Source texts of formatted documents:
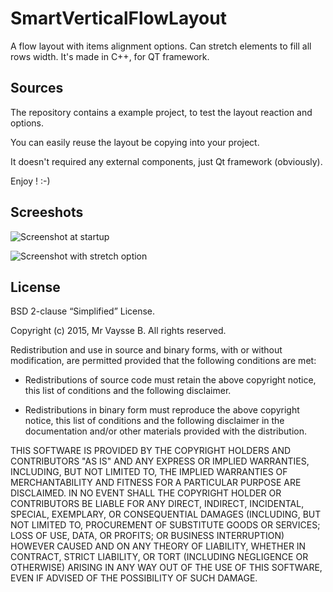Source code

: # SmartVerticalFlowLayout

A flow layout with items alignment options. Can stretch elements to fill all rows width.
It's made in C++, for QT framework.

## Sources

The repository contains a example project, to test the layout reaction and options.

You can easily reuse the layout be copying into your project.

It doesn't required any external components, just Qt framework (obviously).

Enjoy ! :-)

## Screeshots

![Screenshot at startup](https://github.com/VaysseB/SmartVerticalFlowLayout/blob/master/screenshot_default.png)

![Screenshot with stretch option](https://github.com/VaysseB/SmartVerticalFlowLayout/blob/master/screenshot_stretch.png)

## License

BSD 2-clause “Simplified” License.

Copyright (c) 2015, Mr Vaysse B.
All rights reserved.

Redistribution and use in source and binary forms, with or without
modification, are permitted provided that the following conditions are met:

* Redistributions of source code must retain the above copyright notice, this
  list of conditions and the following disclaimer.

* Redistributions in binary form must reproduce the above copyright notice,
  this list of conditions and the following disclaimer in the documentation
  and/or other materials provided with the distribution.

THIS SOFTWARE IS PROVIDED BY THE COPYRIGHT HOLDERS AND CONTRIBUTORS "AS IS"
AND ANY EXPRESS OR IMPLIED WARRANTIES, INCLUDING, BUT NOT LIMITED TO, THE
IMPLIED WARRANTIES OF MERCHANTABILITY AND FITNESS FOR A PARTICULAR PURPOSE ARE
DISCLAIMED. IN NO EVENT SHALL THE COPYRIGHT HOLDER OR CONTRIBUTORS BE LIABLE
FOR ANY DIRECT, INDIRECT, INCIDENTAL, SPECIAL, EXEMPLARY, OR CONSEQUENTIAL
DAMAGES (INCLUDING, BUT NOT LIMITED TO, PROCUREMENT OF SUBSTITUTE GOODS OR
SERVICES; LOSS OF USE, DATA, OR PROFITS; OR BUSINESS INTERRUPTION) HOWEVER
CAUSED AND ON ANY THEORY OF LIABILITY, WHETHER IN CONTRACT, STRICT LIABILITY,
OR TORT (INCLUDING NEGLIGENCE OR OTHERWISE) ARISING IN ANY WAY OUT OF THE USE
OF THIS SOFTWARE, EVEN IF ADVISED OF THE POSSIBILITY OF SUCH DAMAGE.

Action item:
Give the data again exactly, image-free.

Expected answer:
Source code

: # SmartVerticalFlowLayout

A flow layout with items alignment options. Can stretch elements to fill all rows width.
It's made in C++, for QT framework.

## Sources

The repository contains a example project, to test the layout reaction and options.

You can easily reuse the layout be copying into your project.

It doesn't required any external components, just Qt framework (obviously).

Enjoy ! :-)

## Screeshots

![Screenshot at startup](https://github.com/VaysseB/SmartVerticalFlowLayout/blob/master/screenshot_default.png)

![Screenshot with stretch option](https://github.com/VaysseB/SmartVerticalFlowLayout/blob/master/screenshot_stretch.png)

## License

BSD 2-clause “Simplified” License.

Copyright (c) 2015, Mr Vaysse B.
All rights reserved.

Redistribution and use in source and binary forms, with or without
modification, are permitted provided that the following conditions are met:

* Redistributions of source code must retain the above copyright notice, this
  list of conditions and the following disclaimer.

* Redistributions in binary form must reproduce the above copyright notice,
  this list of conditions and the following disclaimer in the documentation
  and/or other materials provided with the distribution.

THIS SOFTWARE IS PROVIDED BY THE COPYRIGHT HOLDERS AND CONTRIBUTORS "AS IS"
AND ANY EXPRESS OR IMPLIED WARRANTIES, INCLUDING, BUT NOT LIMITED TO, THE
IMPLIED WARRANTIES OF MERCHANTABILITY AND FITNESS FOR A PARTICULAR PURPOSE ARE
DISCLAIMED. IN NO EVENT SHALL THE COPYRIGHT HOLDER OR CONTRIBUTORS BE LIABLE
FOR ANY DIRECT, INDIRECT, INCIDENTAL, SPECIAL, EXEMPLARY, OR CONSEQUENTIAL
DAMAGES (INCLUDING, BUT NOT LIMITED TO, PROCUREMENT OF SUBSTITUTE GOODS OR
SERVICES; LOSS OF USE, DATA, OR PROFITS; OR BUSINESS INTERRUPTION) HOWEVER
CAUSED AND ON ANY THEORY OF LIABILITY, WHETHER IN CONTRACT, STRICT LIABILITY,
OR TORT (INCLUDING NEGLIGENCE OR OTHERWISE) ARISING IN ANY WAY OUT OF THE USE
OF THIS SOFTWARE, EVEN IF ADVISED OF THE POSSIBILITY OF SUCH DAMAGE.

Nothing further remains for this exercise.